───── DATA FOR PROCESSING ─────

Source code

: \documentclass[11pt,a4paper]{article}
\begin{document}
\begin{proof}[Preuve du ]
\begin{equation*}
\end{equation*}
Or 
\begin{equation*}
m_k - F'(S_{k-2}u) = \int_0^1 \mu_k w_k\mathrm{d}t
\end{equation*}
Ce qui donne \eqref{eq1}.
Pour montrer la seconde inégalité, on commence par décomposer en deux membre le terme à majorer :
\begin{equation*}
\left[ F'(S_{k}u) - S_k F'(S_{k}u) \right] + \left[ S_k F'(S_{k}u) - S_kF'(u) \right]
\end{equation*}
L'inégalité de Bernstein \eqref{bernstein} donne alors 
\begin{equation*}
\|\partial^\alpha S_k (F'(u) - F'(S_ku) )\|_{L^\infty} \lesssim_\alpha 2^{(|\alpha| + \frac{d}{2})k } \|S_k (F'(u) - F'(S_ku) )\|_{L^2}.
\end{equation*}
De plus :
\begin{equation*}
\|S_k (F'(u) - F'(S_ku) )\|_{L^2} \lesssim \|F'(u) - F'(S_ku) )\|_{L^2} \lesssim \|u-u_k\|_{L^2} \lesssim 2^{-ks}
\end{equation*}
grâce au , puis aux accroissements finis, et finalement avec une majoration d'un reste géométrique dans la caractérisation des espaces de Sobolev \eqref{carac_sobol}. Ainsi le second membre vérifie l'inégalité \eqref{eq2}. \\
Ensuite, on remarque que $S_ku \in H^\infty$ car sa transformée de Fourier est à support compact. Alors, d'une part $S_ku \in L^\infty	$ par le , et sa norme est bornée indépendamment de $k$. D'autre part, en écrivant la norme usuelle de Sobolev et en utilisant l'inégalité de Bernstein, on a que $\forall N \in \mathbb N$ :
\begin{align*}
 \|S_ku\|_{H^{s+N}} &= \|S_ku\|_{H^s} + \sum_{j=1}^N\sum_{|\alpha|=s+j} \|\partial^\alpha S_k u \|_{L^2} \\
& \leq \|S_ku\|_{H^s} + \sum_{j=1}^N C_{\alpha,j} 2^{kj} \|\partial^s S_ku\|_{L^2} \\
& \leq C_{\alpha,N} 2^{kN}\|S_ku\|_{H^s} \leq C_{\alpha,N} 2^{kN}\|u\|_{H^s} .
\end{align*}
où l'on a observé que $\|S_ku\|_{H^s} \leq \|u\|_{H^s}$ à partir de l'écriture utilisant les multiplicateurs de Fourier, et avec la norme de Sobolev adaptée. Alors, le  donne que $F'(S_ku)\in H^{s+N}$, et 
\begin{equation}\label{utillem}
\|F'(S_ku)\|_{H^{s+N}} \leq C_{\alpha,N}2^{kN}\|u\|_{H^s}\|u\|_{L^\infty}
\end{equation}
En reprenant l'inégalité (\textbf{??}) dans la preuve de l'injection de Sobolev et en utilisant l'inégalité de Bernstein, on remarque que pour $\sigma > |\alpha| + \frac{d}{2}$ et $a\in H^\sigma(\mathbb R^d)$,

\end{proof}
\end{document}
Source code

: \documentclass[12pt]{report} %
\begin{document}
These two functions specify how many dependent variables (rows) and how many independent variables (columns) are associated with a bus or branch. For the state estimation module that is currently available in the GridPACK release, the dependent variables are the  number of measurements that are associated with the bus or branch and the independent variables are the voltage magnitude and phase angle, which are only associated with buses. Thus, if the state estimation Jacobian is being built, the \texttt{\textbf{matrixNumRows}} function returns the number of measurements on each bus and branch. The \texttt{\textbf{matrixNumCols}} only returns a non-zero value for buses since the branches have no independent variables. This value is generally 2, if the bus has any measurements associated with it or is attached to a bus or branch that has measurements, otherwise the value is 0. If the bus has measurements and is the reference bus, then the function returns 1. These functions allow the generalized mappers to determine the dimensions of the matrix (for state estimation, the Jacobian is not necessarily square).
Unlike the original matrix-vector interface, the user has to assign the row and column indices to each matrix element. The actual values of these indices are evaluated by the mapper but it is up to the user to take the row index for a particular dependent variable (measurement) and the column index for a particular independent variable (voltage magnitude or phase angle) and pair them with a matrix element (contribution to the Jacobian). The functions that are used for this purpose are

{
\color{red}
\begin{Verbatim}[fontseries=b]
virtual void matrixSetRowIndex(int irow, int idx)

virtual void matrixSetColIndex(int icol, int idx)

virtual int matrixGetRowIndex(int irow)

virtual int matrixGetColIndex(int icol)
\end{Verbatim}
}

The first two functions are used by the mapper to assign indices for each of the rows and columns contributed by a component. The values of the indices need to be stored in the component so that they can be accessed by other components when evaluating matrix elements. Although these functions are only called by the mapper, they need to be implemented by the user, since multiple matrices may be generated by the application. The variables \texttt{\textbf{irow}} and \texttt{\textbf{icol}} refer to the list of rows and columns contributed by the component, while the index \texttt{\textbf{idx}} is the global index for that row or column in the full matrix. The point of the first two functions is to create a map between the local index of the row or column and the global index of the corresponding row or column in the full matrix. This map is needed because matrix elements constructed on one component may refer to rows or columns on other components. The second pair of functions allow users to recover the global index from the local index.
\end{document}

─────
───── DATA FOR PROCESSING ─────

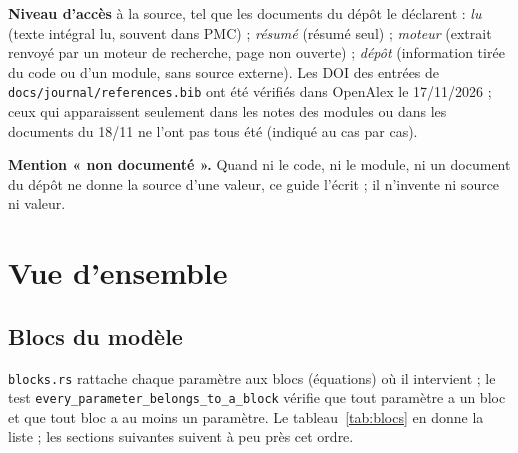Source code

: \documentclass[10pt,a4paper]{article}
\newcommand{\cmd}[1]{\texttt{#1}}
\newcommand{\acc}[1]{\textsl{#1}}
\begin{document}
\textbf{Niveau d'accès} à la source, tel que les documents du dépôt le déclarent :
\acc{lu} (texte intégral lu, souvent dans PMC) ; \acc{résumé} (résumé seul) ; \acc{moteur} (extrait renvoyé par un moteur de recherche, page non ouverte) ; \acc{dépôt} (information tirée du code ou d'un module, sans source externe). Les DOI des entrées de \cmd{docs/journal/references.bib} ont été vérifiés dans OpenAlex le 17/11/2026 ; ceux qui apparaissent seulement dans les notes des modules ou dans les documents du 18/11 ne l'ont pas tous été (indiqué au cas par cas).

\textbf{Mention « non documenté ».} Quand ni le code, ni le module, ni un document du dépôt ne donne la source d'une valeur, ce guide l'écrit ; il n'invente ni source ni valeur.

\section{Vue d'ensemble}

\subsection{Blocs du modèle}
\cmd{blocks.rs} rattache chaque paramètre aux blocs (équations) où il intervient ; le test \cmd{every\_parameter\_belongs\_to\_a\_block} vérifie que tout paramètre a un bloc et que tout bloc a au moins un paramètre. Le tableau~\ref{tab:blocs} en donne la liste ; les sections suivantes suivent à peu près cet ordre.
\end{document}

─────
───── DATA FOR PROCESSING ─────

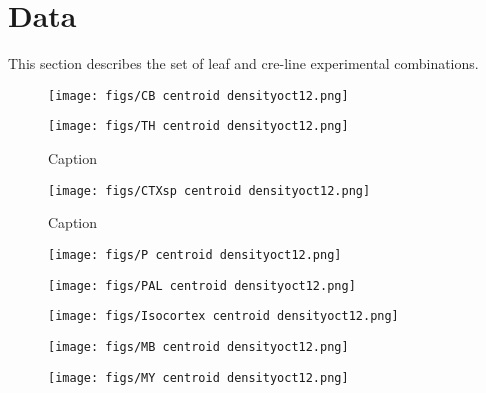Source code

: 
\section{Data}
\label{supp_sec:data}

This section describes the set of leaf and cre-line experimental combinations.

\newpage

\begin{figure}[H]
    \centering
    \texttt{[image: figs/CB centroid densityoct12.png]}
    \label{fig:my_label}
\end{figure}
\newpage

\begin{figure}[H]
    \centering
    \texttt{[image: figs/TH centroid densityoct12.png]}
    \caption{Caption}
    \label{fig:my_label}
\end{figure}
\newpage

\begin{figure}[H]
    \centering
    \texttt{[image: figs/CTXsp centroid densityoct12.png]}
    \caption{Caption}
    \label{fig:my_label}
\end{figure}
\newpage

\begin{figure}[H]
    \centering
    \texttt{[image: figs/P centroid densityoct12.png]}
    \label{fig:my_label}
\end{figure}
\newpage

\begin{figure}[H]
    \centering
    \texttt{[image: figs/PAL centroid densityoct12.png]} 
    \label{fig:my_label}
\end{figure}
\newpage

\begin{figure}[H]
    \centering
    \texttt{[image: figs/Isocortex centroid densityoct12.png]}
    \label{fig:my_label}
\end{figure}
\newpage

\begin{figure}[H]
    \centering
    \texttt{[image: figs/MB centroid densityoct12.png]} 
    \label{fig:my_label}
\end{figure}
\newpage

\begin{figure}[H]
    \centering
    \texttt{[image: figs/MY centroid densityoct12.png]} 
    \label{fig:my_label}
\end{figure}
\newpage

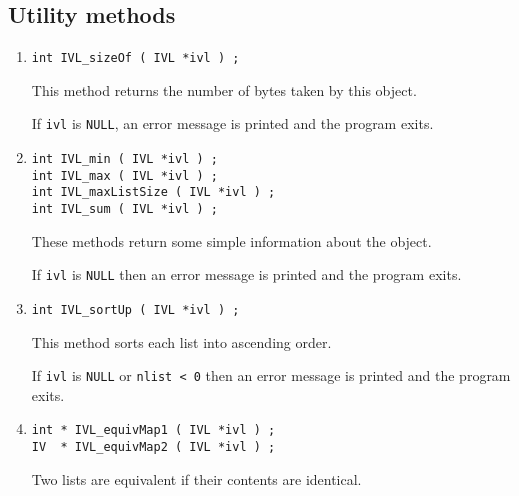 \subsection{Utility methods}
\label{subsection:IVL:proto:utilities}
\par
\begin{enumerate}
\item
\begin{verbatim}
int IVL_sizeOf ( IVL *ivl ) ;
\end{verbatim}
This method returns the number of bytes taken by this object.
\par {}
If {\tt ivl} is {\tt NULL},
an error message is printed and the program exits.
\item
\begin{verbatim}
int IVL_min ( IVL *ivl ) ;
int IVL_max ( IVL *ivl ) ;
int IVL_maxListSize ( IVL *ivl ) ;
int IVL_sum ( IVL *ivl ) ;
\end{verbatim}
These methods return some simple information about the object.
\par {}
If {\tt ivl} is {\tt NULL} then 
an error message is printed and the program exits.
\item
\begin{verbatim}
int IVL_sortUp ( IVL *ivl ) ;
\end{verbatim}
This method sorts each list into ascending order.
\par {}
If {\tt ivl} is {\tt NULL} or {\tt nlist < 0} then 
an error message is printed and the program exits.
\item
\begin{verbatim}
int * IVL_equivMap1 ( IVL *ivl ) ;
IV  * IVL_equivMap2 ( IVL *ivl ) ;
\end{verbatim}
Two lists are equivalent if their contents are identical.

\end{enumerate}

─────

**GOAL OF THE EXERCISE**. All lines in the records above that contain "documentclass" are to be reported.

**ANSWER**.
: \documentclass[11pt,a4paper]{article}
: \documentclass[12pt]{report} %
: \documentclass[10pt,a4paper]{article}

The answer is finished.